The Enterprise was captained by a test pilot named Peter Siebold, with almost thirty years of flying experience. His co-pilot, Michael Alsbury, had previously worked with eight different experimental aircraft. In some ways, the two men were quite different: while Siebold could strike co-workers as aloof, Alsbury was always friendly and known for his sense of humor. But strapped into their seats atop the rocket, they functioned as a unit, each of their lives dependent on the actions of the other.
Just before reaching the speed of sound, Alsbury unlocked the ship’s air-braking device. The brake was crucial for controlling the spaceship’s orientation and speed while dropping back to earth, but it wouldn’t be needed for another fourteen seconds, and Alsbury had unlocked it before he should have. The National Transportation Safety Board would later criticize the Scaled Composites unit of Northrop Grumman, which designed the vehicle for Virgin, because it did not guard against such human slipups by providing a fail-safe system to prevent premature unlocking.
Unlike Virgin Galactic, government-sponsored space initiatives call for “two-failure tolerance.” That means putting in place safeguards to protect against two separate and unrelated simultaneous problems—two human errors, two mechanical errors, or one of each. The Virgin team was confident that its extraordinarily well-trained test pilots wouldn’t make such mistakes, and eliminating safeguards had certain advantages. “We don’t have all the constraints a government organization like NASA would,” one team member told me. “So we can get things done a lot faster.”2 But on that Halloween morning, the lock disengagement was no harmless mistake.

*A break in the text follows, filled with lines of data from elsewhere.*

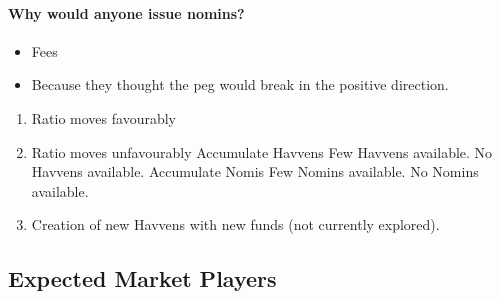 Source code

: \paragraph{Why would anyone issue nomins?}
\begin{itemize}
	\item Fees
	\item Because they thought the peg would break in the positive direction.
\end{itemize}

\begin{enumerate}
	\item Ratio moves favourably
	\item Ratio moves unfavourably
		\subitem Accumulate Havvens
			\subsubitem Few Havvens available.
			\subsubitem No Havvens available.
		\subitem Accumulate Nomis
			\subsubitem Few Nomins available.
			\subsubitem No Nomins available.
	\item Creation of new Havvens with new funds (not currently explored).
\end{enumerate}

\subsection{Expected Market Players}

With the lock off prematurely, the force of the atmosphere caused the brake to deploy early, even though Alsbury never threw the second switch to deploy it. As the brake swung into position, the still-firing rocket placed tremendous stress on the plane’s fuselage. Four seconds later, traveling at 920 miles per hour, the ship ripped apart. From the ground, it looked like a massive explosion.
Siebold, still attached to his ejection seat, was thrown from the plane. Traveling faster than sound, he was in an atmosphere where the temperature of the air around him was minus seventy degrees Fahrenheit, and there was just one-tenth the oxygen present at sea level. Still, he somehow managed to unbuckle himself, after which his parachute automatically opened. Upon rescue, he had no memory of the experience. Alsbury wasn’t so lucky. He died instantly when the plane broke apart.
Emotions and Thought
The long string of well-rehearsed procedures called for when a pilot tests a new plane are normally executed so smoothly that it’s easy to think of them as rote and mechanical. But that view is profoundly misguided. When the Enterprise was dropped from its mother ship and started to fire its ferocious rocket engine—as planned—the physical circumstance of its pilots was suddenly disrupted. It’s hard to imagine what that felt like, but a rocket is really a controlled exploding bomb, and a controlled explosion is still an explosion. It’s a terribly violent event, and the Enterprise was relatively flimsy—a mere twenty thousand pounds, loaded, as compared with the space shuttle’s four million. And so the ride is much different. If flying in the space shuttle is like racing down the highway in a Cadillac, piloting the Enterprise was like driving 150 miles per hour in a go-kart. The souped-up rocket’s firing subjected the Enterprise pilots to a colossal roar, savage shaking and vibration, and fierce stresses of acceleration.
Why did Alsbury throw the switch when he did? The flight was proceeding as planned, so it’s not likely he was panicking. We can’t know what his reasoning was, nor perhaps did he. But in the anxious state that comes from a highly stressful physical environment, we process data in a manner that is hard to predict from practice runs in flight simulators. This was more or less the conclusion of the National Transportation Safety Board about the events on the Enterprise. Speculating that Alsbury, lacking recent flight experience, might have been unusually stressed, the NTSB posited that he committed the misjudgment due to the anxiety caused by time pressure and the ship’s strong vibration and forces of acceleration, which he hadn’t experienced since his last test flight eighteen months earlier.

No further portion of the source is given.